** Opening Data extract block **
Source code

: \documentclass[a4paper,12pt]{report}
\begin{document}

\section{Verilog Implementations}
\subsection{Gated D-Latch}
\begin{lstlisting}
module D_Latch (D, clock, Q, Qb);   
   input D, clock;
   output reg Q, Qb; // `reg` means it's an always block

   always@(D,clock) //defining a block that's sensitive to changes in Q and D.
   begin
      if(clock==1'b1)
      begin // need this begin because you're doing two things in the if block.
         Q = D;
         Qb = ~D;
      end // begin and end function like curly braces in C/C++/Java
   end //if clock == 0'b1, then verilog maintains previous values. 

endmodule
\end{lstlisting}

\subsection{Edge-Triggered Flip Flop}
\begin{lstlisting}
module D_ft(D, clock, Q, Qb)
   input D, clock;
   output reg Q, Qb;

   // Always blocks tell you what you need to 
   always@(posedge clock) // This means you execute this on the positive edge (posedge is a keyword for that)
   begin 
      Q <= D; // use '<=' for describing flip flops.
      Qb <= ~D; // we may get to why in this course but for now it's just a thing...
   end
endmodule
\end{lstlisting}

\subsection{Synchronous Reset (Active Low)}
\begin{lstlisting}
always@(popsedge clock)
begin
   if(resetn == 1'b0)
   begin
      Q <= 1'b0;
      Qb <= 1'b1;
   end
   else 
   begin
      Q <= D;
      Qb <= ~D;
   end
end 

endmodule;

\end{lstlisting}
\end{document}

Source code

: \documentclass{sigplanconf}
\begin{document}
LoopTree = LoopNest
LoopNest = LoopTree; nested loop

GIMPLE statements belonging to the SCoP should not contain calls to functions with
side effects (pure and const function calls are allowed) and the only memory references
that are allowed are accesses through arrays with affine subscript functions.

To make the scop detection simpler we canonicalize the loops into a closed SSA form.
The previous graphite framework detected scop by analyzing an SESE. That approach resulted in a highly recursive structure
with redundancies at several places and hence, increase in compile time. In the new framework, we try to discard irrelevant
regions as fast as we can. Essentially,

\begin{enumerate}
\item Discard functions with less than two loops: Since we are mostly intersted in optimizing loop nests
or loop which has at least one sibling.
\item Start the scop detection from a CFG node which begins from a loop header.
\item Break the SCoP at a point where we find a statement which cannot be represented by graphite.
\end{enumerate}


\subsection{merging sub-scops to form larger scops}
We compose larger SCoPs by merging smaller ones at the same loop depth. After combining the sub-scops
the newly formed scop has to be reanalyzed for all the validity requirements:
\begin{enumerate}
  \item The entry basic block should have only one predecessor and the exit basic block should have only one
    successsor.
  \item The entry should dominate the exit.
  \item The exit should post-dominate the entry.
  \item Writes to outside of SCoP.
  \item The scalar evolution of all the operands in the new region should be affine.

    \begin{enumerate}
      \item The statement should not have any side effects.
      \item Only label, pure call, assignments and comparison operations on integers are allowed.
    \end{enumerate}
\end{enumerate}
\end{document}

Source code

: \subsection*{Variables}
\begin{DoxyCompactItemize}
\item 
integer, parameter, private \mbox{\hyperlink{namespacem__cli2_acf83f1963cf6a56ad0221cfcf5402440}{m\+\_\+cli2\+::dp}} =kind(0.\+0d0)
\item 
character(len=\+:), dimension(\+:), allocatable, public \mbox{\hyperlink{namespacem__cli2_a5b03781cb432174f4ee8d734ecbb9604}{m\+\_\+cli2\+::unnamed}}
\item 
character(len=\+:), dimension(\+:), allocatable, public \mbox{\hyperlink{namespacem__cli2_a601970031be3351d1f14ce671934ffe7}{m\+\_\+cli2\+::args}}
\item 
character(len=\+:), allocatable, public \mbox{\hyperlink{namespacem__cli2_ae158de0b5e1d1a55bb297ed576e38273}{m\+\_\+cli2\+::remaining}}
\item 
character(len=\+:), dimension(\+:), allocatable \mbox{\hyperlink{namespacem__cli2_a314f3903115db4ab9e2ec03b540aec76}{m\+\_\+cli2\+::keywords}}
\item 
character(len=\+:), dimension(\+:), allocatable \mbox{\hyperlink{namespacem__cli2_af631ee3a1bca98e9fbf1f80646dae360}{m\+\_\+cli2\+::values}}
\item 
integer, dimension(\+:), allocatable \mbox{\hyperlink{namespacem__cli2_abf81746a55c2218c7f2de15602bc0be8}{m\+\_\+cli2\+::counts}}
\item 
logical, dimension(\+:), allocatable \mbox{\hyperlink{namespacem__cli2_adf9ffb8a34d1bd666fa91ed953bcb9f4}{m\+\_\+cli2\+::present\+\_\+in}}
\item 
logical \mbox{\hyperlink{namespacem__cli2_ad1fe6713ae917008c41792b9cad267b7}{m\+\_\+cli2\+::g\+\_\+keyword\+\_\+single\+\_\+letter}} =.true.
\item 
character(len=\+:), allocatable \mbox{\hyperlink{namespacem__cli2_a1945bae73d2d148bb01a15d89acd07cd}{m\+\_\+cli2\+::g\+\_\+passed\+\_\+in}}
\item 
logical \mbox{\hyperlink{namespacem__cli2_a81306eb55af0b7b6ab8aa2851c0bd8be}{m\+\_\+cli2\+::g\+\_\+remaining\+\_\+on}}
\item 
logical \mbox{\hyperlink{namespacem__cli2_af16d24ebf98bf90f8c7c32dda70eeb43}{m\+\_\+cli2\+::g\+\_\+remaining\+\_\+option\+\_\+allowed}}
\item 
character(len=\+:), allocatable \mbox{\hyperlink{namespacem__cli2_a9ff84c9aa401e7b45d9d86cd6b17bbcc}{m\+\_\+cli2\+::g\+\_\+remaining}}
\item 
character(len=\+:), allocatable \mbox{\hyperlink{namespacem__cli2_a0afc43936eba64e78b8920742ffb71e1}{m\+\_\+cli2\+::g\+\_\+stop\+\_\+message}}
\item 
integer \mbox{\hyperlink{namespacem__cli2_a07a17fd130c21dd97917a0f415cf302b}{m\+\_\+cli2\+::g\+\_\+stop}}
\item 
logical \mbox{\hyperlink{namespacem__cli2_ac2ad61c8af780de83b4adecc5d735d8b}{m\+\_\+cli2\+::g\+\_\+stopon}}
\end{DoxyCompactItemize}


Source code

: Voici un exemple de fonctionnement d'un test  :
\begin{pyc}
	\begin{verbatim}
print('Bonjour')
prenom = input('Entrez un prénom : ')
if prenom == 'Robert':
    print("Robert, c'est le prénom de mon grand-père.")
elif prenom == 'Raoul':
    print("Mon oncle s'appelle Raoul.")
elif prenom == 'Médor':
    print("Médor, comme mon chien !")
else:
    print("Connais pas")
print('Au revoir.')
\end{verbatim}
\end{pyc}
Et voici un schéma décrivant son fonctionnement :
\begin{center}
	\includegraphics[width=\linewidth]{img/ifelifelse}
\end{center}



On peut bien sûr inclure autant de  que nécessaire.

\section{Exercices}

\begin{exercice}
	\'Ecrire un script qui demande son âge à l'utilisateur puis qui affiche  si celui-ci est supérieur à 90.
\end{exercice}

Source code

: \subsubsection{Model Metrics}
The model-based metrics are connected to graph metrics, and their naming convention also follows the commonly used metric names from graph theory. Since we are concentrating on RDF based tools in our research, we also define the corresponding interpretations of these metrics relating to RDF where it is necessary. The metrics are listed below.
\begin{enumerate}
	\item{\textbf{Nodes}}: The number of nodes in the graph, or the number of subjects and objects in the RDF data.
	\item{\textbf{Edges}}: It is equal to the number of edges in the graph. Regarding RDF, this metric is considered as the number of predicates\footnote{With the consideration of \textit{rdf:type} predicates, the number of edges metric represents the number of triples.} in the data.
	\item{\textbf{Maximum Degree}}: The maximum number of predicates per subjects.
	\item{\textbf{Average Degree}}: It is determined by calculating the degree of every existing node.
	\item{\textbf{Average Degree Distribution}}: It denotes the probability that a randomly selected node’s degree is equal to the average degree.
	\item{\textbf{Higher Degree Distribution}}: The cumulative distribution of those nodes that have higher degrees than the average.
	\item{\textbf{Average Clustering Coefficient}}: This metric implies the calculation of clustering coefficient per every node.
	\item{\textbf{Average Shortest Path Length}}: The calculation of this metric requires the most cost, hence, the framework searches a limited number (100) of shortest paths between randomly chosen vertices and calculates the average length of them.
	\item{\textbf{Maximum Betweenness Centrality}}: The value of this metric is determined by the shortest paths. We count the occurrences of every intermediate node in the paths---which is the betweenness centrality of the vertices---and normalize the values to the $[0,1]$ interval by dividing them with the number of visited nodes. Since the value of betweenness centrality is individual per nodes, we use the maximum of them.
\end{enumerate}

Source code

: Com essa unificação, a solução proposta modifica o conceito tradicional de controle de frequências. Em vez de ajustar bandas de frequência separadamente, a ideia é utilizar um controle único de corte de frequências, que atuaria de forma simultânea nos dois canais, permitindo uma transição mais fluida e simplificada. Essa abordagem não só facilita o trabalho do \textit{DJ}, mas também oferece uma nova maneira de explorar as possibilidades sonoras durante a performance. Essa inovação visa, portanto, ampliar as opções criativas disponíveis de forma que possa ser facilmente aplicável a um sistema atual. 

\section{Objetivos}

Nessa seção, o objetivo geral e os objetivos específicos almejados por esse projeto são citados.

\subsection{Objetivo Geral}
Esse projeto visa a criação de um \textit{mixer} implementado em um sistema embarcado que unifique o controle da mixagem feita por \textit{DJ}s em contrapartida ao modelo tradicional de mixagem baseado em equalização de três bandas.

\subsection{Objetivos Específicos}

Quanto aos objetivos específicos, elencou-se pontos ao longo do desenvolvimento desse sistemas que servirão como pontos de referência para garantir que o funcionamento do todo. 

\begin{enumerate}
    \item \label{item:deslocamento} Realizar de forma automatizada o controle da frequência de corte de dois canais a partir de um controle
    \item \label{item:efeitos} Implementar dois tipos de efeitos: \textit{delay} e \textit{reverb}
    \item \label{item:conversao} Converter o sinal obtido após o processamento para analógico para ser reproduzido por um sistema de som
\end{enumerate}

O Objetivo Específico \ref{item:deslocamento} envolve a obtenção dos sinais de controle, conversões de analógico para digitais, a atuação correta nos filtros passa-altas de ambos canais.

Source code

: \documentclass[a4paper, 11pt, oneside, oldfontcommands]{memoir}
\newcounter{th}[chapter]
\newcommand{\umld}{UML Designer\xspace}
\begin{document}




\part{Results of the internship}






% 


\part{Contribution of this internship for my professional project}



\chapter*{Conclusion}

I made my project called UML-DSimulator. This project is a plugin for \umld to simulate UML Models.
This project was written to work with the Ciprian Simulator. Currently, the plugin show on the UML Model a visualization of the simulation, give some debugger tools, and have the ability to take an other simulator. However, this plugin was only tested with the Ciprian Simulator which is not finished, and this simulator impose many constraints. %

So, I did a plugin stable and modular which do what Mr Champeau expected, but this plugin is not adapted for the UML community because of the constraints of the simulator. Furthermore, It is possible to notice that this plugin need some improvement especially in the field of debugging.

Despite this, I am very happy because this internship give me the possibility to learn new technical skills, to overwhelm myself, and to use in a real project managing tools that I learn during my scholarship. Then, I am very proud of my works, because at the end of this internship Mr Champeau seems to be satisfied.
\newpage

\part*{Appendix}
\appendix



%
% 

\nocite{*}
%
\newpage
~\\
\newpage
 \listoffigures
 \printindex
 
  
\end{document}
** Closing Data extract block **
» **Work required**:
What is needed is a verbatim copy of every line in the records above from the one containing "comme mon chien" down to the one containing "than the average.", both included, and nothing more.

» **The answer**:
    print("Médor, comme mon chien !")
else:
    print("Connais pas")
print('Au revoir.')
\end{verbatim}
\end{pyc}
Et voici un schéma décrivant son fonctionnement :
\begin{center}
	\includegraphics[width=\linewidth]{img/ifelifelse}
\end{center}



On peut bien sûr inclure autant de  que nécessaire.

\section{Exercices}

\begin{exercice}
	\'Ecrire un script qui demande son âge à l'utilisateur puis qui affiche  si celui-ci est supérieur à 90.
\end{exercice}

Source code

: \subsubsection{Model Metrics}
The model-based metrics are connected to graph metrics, and their naming convention also follows the commonly used metric names from graph theory. Since we are concentrating on RDF based tools in our research, we also define the corresponding interpretations of these metrics relating to RDF where it is necessary. The metrics are listed below.
\begin{enumerate}
	\item{\textbf{Nodes}}: The number of nodes in the graph, or the number of subjects and objects in the RDF data.
	\item{\textbf{Edges}}: It is equal to the number of edges in the graph. Regarding RDF, this metric is considered as the number of predicates\footnote{With the consideration of \textit{rdf:type} predicates, the number of edges metric represents the number of triples.} in the data.
	\item{\textbf{Maximum Degree}}: The maximum number of predicates per subjects.
	\item{\textbf{Average Degree}}: It is determined by calculating the degree of every existing node.
	\item{\textbf{Average Degree Distribution}}: It denotes the probability that a randomly selected node’s degree is equal to the average degree.
	\item{\textbf{Higher Degree Distribution}}: The cumulative distribution of those nodes that have higher degrees than the average.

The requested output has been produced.